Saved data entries
>>>

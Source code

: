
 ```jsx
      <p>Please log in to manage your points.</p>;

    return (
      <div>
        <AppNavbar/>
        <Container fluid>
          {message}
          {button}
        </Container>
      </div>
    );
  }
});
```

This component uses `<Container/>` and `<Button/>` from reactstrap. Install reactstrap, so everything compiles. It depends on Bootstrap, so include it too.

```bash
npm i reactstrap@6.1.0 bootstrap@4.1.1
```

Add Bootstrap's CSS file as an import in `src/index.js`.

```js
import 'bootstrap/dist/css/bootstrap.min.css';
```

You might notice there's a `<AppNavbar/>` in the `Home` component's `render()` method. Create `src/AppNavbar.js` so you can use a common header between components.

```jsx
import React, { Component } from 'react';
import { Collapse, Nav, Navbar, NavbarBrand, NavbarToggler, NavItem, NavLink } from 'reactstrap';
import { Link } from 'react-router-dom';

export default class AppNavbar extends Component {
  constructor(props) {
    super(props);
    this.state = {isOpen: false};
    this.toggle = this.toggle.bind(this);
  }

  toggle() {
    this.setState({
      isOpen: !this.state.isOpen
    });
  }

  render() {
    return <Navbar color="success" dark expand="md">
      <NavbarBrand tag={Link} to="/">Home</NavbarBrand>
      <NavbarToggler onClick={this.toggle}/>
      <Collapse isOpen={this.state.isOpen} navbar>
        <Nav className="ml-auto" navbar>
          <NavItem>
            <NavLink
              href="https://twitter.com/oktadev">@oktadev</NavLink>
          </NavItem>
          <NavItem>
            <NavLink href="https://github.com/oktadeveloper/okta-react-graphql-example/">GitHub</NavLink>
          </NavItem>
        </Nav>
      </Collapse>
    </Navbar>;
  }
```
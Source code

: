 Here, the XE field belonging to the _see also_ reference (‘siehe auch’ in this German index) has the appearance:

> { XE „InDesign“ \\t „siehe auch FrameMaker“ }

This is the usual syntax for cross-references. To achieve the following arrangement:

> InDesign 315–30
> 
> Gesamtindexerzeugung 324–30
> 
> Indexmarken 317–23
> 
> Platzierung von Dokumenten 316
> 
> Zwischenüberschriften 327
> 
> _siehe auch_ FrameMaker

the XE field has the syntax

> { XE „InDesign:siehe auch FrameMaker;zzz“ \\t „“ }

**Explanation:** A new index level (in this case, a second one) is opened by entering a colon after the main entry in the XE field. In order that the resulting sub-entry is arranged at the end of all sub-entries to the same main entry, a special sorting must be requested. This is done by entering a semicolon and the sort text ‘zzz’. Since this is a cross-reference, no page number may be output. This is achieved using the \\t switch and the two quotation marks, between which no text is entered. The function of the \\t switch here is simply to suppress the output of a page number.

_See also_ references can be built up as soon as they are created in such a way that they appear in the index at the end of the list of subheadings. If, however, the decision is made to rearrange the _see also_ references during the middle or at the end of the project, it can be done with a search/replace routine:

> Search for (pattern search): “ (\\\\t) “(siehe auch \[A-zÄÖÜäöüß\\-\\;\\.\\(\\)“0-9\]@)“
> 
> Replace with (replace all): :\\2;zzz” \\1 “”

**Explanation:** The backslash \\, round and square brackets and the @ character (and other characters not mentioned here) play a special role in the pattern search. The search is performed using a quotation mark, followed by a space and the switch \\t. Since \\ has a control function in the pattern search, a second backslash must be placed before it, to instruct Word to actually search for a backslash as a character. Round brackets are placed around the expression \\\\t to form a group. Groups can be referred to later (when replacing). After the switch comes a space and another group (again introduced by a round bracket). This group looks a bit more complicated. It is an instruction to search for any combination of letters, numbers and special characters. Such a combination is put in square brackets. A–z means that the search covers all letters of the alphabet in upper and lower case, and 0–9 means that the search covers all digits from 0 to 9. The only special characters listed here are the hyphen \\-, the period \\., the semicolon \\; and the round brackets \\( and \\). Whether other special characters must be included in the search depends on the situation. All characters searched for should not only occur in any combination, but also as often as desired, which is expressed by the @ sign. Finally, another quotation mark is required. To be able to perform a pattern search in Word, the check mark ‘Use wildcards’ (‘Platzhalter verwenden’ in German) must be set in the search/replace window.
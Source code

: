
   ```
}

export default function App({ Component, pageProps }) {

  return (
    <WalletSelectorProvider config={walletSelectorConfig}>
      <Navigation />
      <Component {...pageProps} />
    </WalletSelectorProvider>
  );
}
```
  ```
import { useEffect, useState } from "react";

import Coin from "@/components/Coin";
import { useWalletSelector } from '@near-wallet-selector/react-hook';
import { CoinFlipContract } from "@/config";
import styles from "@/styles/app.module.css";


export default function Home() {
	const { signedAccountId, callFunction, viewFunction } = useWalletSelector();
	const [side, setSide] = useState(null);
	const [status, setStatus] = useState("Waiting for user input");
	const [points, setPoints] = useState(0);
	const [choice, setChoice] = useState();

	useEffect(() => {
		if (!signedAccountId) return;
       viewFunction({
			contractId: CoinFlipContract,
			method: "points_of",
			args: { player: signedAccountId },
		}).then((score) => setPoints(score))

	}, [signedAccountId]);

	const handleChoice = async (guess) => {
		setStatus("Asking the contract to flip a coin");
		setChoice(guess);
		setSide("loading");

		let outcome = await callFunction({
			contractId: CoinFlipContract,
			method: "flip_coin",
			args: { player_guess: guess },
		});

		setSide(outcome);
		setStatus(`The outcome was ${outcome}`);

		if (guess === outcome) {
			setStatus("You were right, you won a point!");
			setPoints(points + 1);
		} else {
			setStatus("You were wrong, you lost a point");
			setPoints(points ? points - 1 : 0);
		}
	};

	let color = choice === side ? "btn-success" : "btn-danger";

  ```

<<<

» What needs to be done:
So that nothing is lost, transcribe each entry exactly as written.

» Answer to the problem:
Source code

:
 ```jsx
      <p>Please log in to manage your points.</p>;

    return (
      <div>
        <AppNavbar/>
        <Container fluid>
          {message}
          {button}
        </Container>
      </div>
    );
  }
});
```

This component uses `<Container/>` and `<Button/>` from reactstrap. Install reactstrap, so everything compiles. It depends on Bootstrap, so include it too.

```bash
npm i reactstrap@6.1.0 bootstrap@4.1.1
```

Add Bootstrap's CSS file as an import in `src/index.js`.

```js
import 'bootstrap/dist/css/bootstrap.min.css';
```

You might notice there's a `<AppNavbar/>` in the `Home` component's `render()` method. Create `src/AppNavbar.js` so you can use a common header between components.

```jsx
import React, { Component } from 'react';
import { Collapse, Nav, Navbar, NavbarBrand, NavbarToggler, NavItem, NavLink } from 'reactstrap';
import { Link } from 'react-router-dom';

export default class AppNavbar extends Component {
  constructor(props) {
    super(props);
    this.state = {isOpen: false};
    this.toggle = this.toggle.bind(this);
  }

  toggle() {
    this.setState({
      isOpen: !this.state.isOpen
    });
  }

  render() {
    return <Navbar color="success" dark expand="md">
      <NavbarBrand tag={Link} to="/">Home</NavbarBrand>
      <NavbarToggler onClick={this.toggle}/>
      <Collapse isOpen={this.state.isOpen} navbar>
        <Nav className="ml-auto" navbar>
          <NavItem>
            <NavLink
              href="https://twitter.com/oktadev">@oktadev</NavLink>
          </NavItem>
          <NavItem>
            <NavLink href="https://github.com/oktadeveloper/okta-react-graphql-example/">GitHub</NavLink>
          </NavItem>
        </Nav>
      </Collapse>
    </Navbar>;
  }
```
Source code

: Here, the XE field belonging to the _see also_ reference (‘siehe auch’ in this German index) has the appearance:

> { XE „InDesign“ \\t „siehe auch FrameMaker“ }

This is the usual syntax for cross-references. To achieve the following arrangement:

> InDesign 315–30
> 
> Gesamtindexerzeugung 324–30
> 
> Indexmarken 317–23
> 
> Platzierung von Dokumenten 316
> 
> Zwischenüberschriften 327
> 
> _siehe auch_ FrameMaker

the XE field has the syntax

> { XE „InDesign:siehe auch FrameMaker;zzz“ \\t „“ }

**Explanation:** A new index level (in this case, a second one) is opened by entering a colon after the main entry in the XE field. In order that the resulting sub-entry is arranged at the end of all sub-entries to the same main entry, a special sorting must be requested. This is done by entering a semicolon and the sort text ‘zzz’. Since this is a cross-reference, no page number may be output. This is achieved using the \\t switch and the two quotation marks, between which no text is entered. The function of the \\t switch here is simply to suppress the output of a page number.

_See also_ references can be built up as soon as they are created in such a way that they appear in the index at the end of the list of subheadings. If, however, the decision is made to rearrange the _see also_ references during the middle or at the end of the project, it can be done with a search/replace routine:

> Search for (pattern search): “ (\\\\t) “(siehe auch \[A-zÄÖÜäöüß\\-\\;\\.\\(\\)“0-9\]@)“
> 
> Replace with (replace all): :\\2;zzz” \\1 “”

**Explanation:** The backslash \\, round and square brackets and the @ character (and other characters not mentioned here) play a special role in the pattern search. The search is performed using a quotation mark, followed by a space and the switch \\t. Since \\ has a control function in the pattern search, a second backslash must be placed before it, to instruct Word to actually search for a backslash as a character. Round brackets are placed around the expression \\\\t to form a group. Groups can be referred to later (when replacing). After the switch comes a space and another group (again introduced by a round bracket). This group looks a bit more complicated. It is an instruction to search for any combination of letters, numbers and special characters. Such a combination is put in square brackets. A–z means that the search covers all letters of the alphabet in upper and lower case, and 0–9 means that the search covers all digits from 0 to 9. The only special characters listed here are the hyphen \\-, the period \\., the semicolon \\; and the round brackets \\( and \\). Whether other special characters must be included in the search depends on the situation. All characters searched for should not only occur in any combination, but also as often as desired, which is expressed by the @ sign. Finally, another quotation mark is required. To be able to perform a pattern search in Word, the check mark ‘Use wildcards’ (‘Platzhalter verwenden’ in German) must be set in the search/replace window.
Source code

:
   ```
}

export default function App({ Component, pageProps }) {

  return (
    <WalletSelectorProvider config={walletSelectorConfig}>
      <Navigation />
      <Component {...pageProps} />
    </WalletSelectorProvider>
  );
}
```
  ```
import { useEffect, useState } from "react";

import Coin from "@/components/Coin";
import { useWalletSelector } from '@near-wallet-selector/react-hook';
import { CoinFlipContract } from "@/config";
import styles from "@/styles/app.module.css";


export default function Home() {
	const { signedAccountId, callFunction, viewFunction } = useWalletSelector();
	const [side, setSide] = useState(null);
	const [status, setStatus] = useState("Waiting for user input");
	const [points, setPoints] = useState(0);
	const [choice, setChoice] = useState();

	useEffect(() => {
		if (!signedAccountId) return;
       viewFunction({
			contractId: CoinFlipContract,
			method: "points_of",
			args: { player: signedAccountId },
		}).then((score) => setPoints(score))

	}, [signedAccountId]);

	const handleChoice = async (guess) => {
		setStatus("Asking the contract to flip a coin");
		setChoice(guess);
		setSide("loading");

		let outcome = await callFunction({
			contractId: CoinFlipContract,
			method: "flip_coin",
			args: { player_guess: guess },
		});

		setSide(outcome);
		setStatus(`The outcome was ${outcome}`);

		if (guess === outcome) {
			setStatus("You were right, you won a point!");
			setPoints(points + 1);
		} else {
			setStatus("You were wrong, you lost a point");
			setPoints(points ? points - 1 : 0);
		}
	};

	let color = choice === side ? "btn-success" : "btn-danger";

  ```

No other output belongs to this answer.